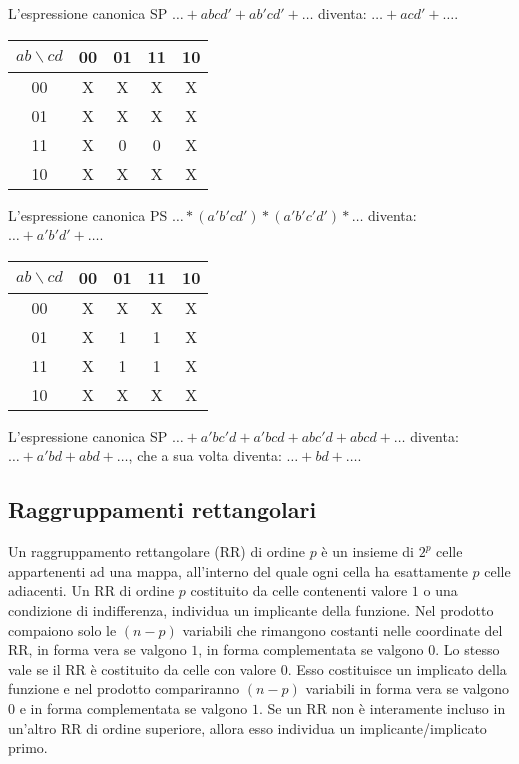 \documentclass{article}
\begin{document}
\noindent
L'espressione canonica SP $\dots + abcd' + ab'cd' + \dots$ diventa: $\dots + acd' + \dots$.

\begin{center}
\begin{tabular}{ |c|c|c|c|c| }
\hline
$ab \backslash cd$ & 00 & 01 & 11 & 10 \\
\hline
\hline
00 & X & X & X & X \\
01 & X & X & X & X \\
11 & X & 0 & 0 & X \\
10 & X & X & X & X \\
\hline
\end{tabular}
\end{center}

\noindent
L'espressione canonica PS $\dots * (a'b'cd') * (a'b'c'd') * \dots$ diventa: $\dots + a'b'd' + \dots$.

\begin{center}
\begin{tabular}{ |c|c|c|c|c| }
\hline
$ab \backslash cd$ & 00 & 01 & 11 & 10 \\
\hline
\hline
00 & X & X & X & X \\
01 & X & 1 & 1 & X \\
11 & X & 1 & 1 & X \\
10 & X & X & X & X \\
\hline
\end{tabular}
\end{center}

\noindent
L'espressione canonica SP $\dots + a'bc'd + a'bcd + abc'd + abcd + \dots$ diventa: $\dots + a'bd + abd + \dots$,
che a sua volta diventa: $\dots + bd + \dots$.

\subsection{Raggruppamenti rettangolari}

Un raggruppamento rettangolare (RR) di ordine $p$ è un insieme di $2^p$ celle appartenenti ad una mappa, all'interno del quale ogni cella ha esattamente $p$ celle adiacenti.
Un RR di ordine $p$ costituito da celle contenenti valore $1$ o una condizione di indifferenza, individua un implicante della funzione.
Nel prodotto compaiono solo le $(n-p)$ variabili che rimangono costanti nelle coordinate del RR, in forma vera se valgono $1$, in forma complementata se valgono $0$.
Lo stesso vale se il RR è costituito da celle con valore $0$. Esso costituisce un implicato della funzione e nel prodotto compariranno $(n-p)$ variabili in forma vera se valgono $0$ e in forma complementata se valgono $1$.
Se un RR non è interamente incluso in un'altro RR di ordine superiore, allora esso individua un implicante/implicato primo.\\
\end{document}
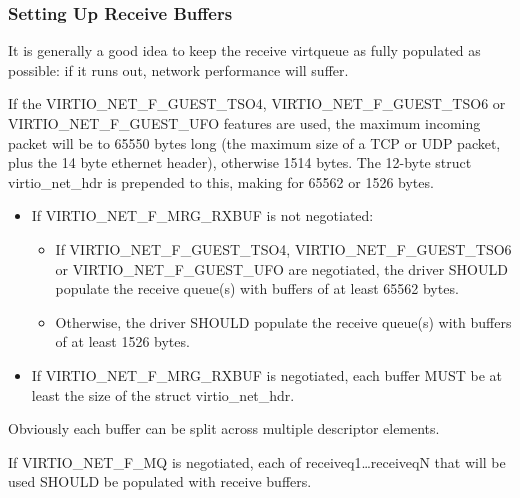 \subsubsection{Setting Up Receive Buffers}\label{sec:Device Types / Network Device / Device Operation / Setting Up Receive Buffers}

It is generally a good idea to keep the receive virtqueue as
fully populated as possible: if it runs out, network performance
will suffer.

If the VIRTIO_NET_F_GUEST_TSO4, VIRTIO_NET_F_GUEST_TSO6 or
VIRTIO_NET_F_GUEST_UFO features are used, the maximum incoming packet
will be to 65550 bytes long (the maximum size of a
TCP or UDP packet, plus the 14 byte ethernet header), otherwise
1514 bytes.  The 12-byte struct virtio_net_hdr is prepended to this,
making for 65562 or 1526 bytes.


\begin{itemize}
\item If VIRTIO_NET_F_MRG_RXBUF is not negotiated:
  \begin{itemize}
    \item If VIRTIO_NET_F_GUEST_TSO4, VIRTIO_NET_F_GUEST_TSO6 or
      VIRTIO_NET_F_GUEST_UFO are negotiated, the driver SHOULD populate
      the receive queue(s) with buffers of at least 65562 bytes.
    \item Otherwise, the driver SHOULD populate the receive queue(s)
      with buffers of at least 1526 bytes.
  \end{itemize}
\item If VIRTIO_NET_F_MRG_RXBUF is negotiated, each buffer MUST be at
least the size of the struct virtio_net_hdr.
\end{itemize}

\begin{note}
Obviously each buffer can be split across multiple descriptor elements.
\end{note}

If VIRTIO_NET_F_MQ is negotiated, each of receiveq1\ldots receiveqN
that will be used SHOULD be populated with receive buffers.


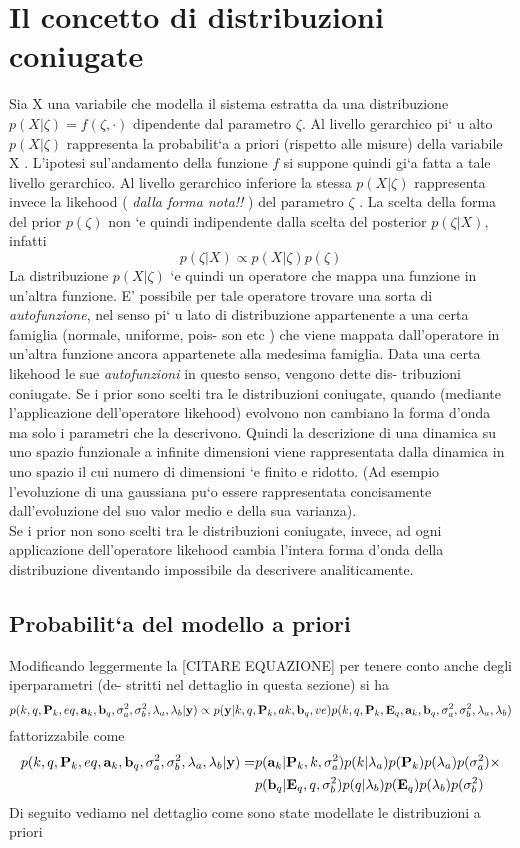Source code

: \section{Il concetto di distribuzioni coniugate}
Sia X una variabile che modella il sistema estratta da una distribuzione $p(X|\zeta) =
f (\zeta, \cdot)$ dipendente dal parametro $\zeta$.
Al livello gerarchico pi`
u alto $p(X|\zeta)$ rappresenta la probabilit`a a priori (rispetto alle
misure) della variabile X .
L’ipotesi sul’andamento della funzione $f$ si suppone quindi gi`a fatta a tale livello
gerarchico.
Al livello gerarchico inferiore la stessa $p(X|\zeta)$ rappresenta invece la likehood ( \textit{dalla
forma nota!! }) del parametro $\zeta$ . La scelta della forma del prior $p(\zeta)$ non `e quindi
indipendente dalla scelta del posterior $p(\zeta|X)$, infatti
\begin{equation}
p(\zeta|X)\propto p(X|\zeta)p(\zeta)
\end{equation}
La distribuzione $p(X|\zeta)$ `e quindi un operatore che mappa una funzione in un’altra
funzione. E’ possibile per tale operatore trovare una sorta di \emph{autofunzione}, nel senso
pi`
u lato di distribuzione appartenente a una certa famiglia (normale, uniforme, pois-
son etc ) che viene mappata dall’operatore in un’altra funzione ancora appartenete
alla medesima famiglia.
Data una certa likehood le sue \emph{autofunzioni} in questo senso, vengono dette dis-
tribuzioni coniugate.
Se i prior sono scelti tra le distribuzioni coniugate, quando (mediante l’applicazione
dell’operatore likehood) evolvono non cambiano la forma d’onda ma solo i parametri
che la descrivono. Quindi la descrizione di una dinamica su uno spazio funzionale a
infinite dimensioni viene rappresentata dalla dinamica in uno spazio il cui numero di
dimensioni `e finito e ridotto. (Ad esempio l’evoluzione di una gaussiana pu`o essere
rappresentata concisamente dall’evoluzione del suo valor medio e della sua varianza).\\
Se  i prior non sono scelti tra le distribuzioni coniugate, invece, ad ogni applicazione
dell’operatore likehood cambia l’intera forma d’onda della distribuzione diventando
impossibile da descrivere analiticamente.
\subsection{Probabilit`a del modello a priori}
Modificando leggermente la [CITARE EQUAZIONE] per tenere conto anche degli iperparametri (de-
stritti nel dettaglio in questa sezione) si ha
\begin{equation}
p(k,q,\textbf{P}_k,eq,\textbf{a}_k,\textbf{b}_q,\sigma_a^2,\sigma_b^2,\lambda_a,\lambda_b|\textbf{y})\propto
p(\textbf{y}|k,q,\textbf{P}_k,ak,\textbf{b}_q,ve)
p(k,q,\textbf{P}_k,\textbf{E}_q,\textbf{a}_k,\textbf{b}_q,\sigma_a^2,\sigma_b^2,\lambda_a,\lambda_b)
\end{equation}
fattorizzabile come
\begin{align}
p(k,q,\textbf{P}_k,eq,\textbf{a}_k,\textbf{b}_q,\sigma_a^2,\sigma_b^2,\lambda_a,\lambda_b|\textbf{y})= & p(\textbf{a}_k|\textbf{P}_k,k,\sigma_a^2)p(k|\lambda_a)p(\textbf{P}_k)p(\lambda_a)p(\sigma_a^2)\times \nonumber\\
& p(\textbf{b}_q|\textbf{E}_q,q,\sigma_b^2)p(q|\lambda_b)p(\textbf{E}_q)p(\lambda_b)p(\sigma_b^2)
\end{align}
Di seguito vediamo nel dettaglio come sono state modellate le distribuzioni a priori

────────────────────

_Work instruction:_
The expected result is every line from the material above that includes "dimensioni".

_Reply:_
infinite dimensioni viene rappresentata dalla dinamica in uno spazio il cui numero di
dimensioni `e finito e ridotto. (Ad esempio l’evoluzione di una gaussiana pu`o essere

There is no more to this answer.